枯れたひまわり畑<2>
「大事なひまわり畑だからな。頼んだぞ。うん?お前は誰だ」
男が私を見て不機嫌な表情で訊いた。
「私は旅人だ。たまたまここに寄ったのさ」
私が軽く答えると、
「そうか、ここは何もないからさっさと出ていく事だな。それじゃ」
と男は不愛想に答えて馬を走らせた。老人は深く頭を下げた。
「ふう、行ったわ。全くあの領主は愛想が悪くて嫌なもんだ」
老人は顔をかきながら言った。
「あれがここの領主かね」
「ああ、俺が生まれるずっと前からな。全く不思議なものだ。子供の時からずっとあの姿のままだからな。死なないのか化け物か知らんがとにかく嫌な奴さ」
いかにも嫌そうな表情で言う老人にとってあの領主は本当に嫌な奴なんだろう。しかし私にはあの領主が不死な生き物にありがちな達観した口調も長い人生に慣れ切った素振りもなく年相応の時間を送っているような生気に溢れた印象を受けた。
「さて領主が戻ってくる前に仕事に戻るか」
老人はひまわり畑に入ろうとした。
「一人でやるなら私も手伝おうか」
私の言葉に老人は振り向いた。
「ほお、その骨だけの体で手伝ってくれるのかい。折れたりしないのか」
「ああ大丈夫だ。
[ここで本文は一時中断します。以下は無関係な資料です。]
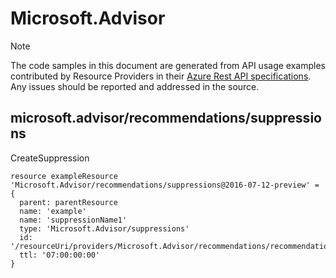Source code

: # Microsoft.Advisor
  
> [!NOTE]
> The code samples in this document are generated from API usage examples contributed by Resource Providers in their [Azure Rest API specifications](https://github.com/Azure/azure-rest-api-specs). Any issues should be reported and addressed in the source.


## microsoft.advisor/recommendations/suppressions

CreateSuppression
```bicep
resource exampleResource 'Microsoft.Advisor/recommendations/suppressions@2016-07-12-preview' = {
  parent: parentResource 
  name: 'example'
  name: 'suppressionName1'
  type: 'Microsoft.Advisor/suppressions'
  id: '/resourceUri/providers/Microsoft.Advisor/recommendations/recommendationId/suppressions/suppressionName1'
  ttl: '07:00:00:00'
}
```
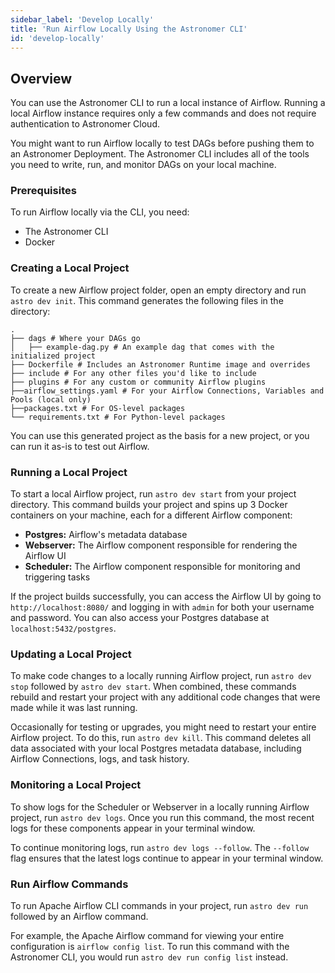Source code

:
 ```yaml
---
sidebar_label: 'Develop Locally'
title: 'Run Airflow Locally Using the Astronomer CLI'
id: 'develop-locally'
---
```


## Overview

You can use the Astronomer CLI to run a local instance of Airflow. Running a local Airflow instance requires only a few commands and does not require authentication to Astronomer Cloud.

You might want to run Airflow locally to test DAGs before pushing them to an Astronomer Deployment. The Astronomer CLI includes all of the tools you need to write, run, and monitor DAGs on your local machine.

### Prerequisites

To run Airflow locally via the CLI, you need:

- The Astronomer CLI
- Docker

### Creating a Local Project

To create a new Airflow project folder, open an empty directory and run `astro dev init`. This command generates the following files in the directory:

```
.
├── dags # Where your DAGs go
│   ├── example-dag.py # An example dag that comes with the initialized project
├── Dockerfile # Includes an Astronomer Runtime image and overrides
├── include # For any other files you'd like to include
├── plugins # For any custom or community Airflow plugins
├──airflow_settings.yaml # For your Airflow Connections, Variables and Pools (local only)
├──packages.txt # For OS-level packages
└── requirements.txt # For Python-level packages
```

You can use this generated project as the basis for a new project, or you can run it as-is to test out Airflow.

### Running a Local Project

To start a local Airflow project, run `astro dev start` from your project directory. This command builds your project and spins up 3 Docker containers on your machine, each for a different Airflow component:

- **Postgres:** Airflow's metadata database
- **Webserver:** The Airflow component responsible for rendering the Airflow UI
- **Scheduler:** The Airflow component responsible for monitoring and triggering tasks

If the project builds successfully, you can access the Airflow UI by going to `http://localhost:8080/` and logging in with `admin` for both your username and password. You can also access your Postgres database at `localhost:5432/postgres`.

### Updating a Local Project

To make code changes to a locally running Airflow project, run `astro dev stop` followed by `astro dev start`. When combined, these commands rebuild and restart your project with any additional code changes that were made while it was last running.

Occasionally for testing or upgrades, you might need to restart your entire Airflow project. To do this, run `astro dev kill`. This command deletes all data associated with your local Postgres metadata database, including Airflow Connections, logs, and task history.

### Monitoring a Local Project

To show logs for the Scheduler or Webserver in a locally running Airflow project, run `astro dev logs`. Once you run this command, the most recent logs for these components appear in your terminal window.

To continue monitoring logs, run `astro dev logs --follow`. The `--follow` flag ensures that the latest logs continue to appear in your terminal window.

### Run Airflow Commands

To run Apache Airflow CLI commands in your project, run `astro dev run` followed by an Airflow command.

For example, the Apache Airflow command for viewing your entire configuration is `airflow config list`. To run this command with the Astronomer CLI, you would run `astro dev run config list` instead.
むしろ頑丈な方だよ」
「そうか、それなら助かる。来てくれ」
老人に誘われて私もひまわり畑に入った。
自分の背丈より高いひまわり畑の中をしばらく歩くと小さな川の見えるあぜ道に出た。
「あそこから水を引くのか」
私が訊くと老人は「ああ、そうだよ」と答えて草が茂る川原に歩いた。岸辺には既に老人が掘った跡があった。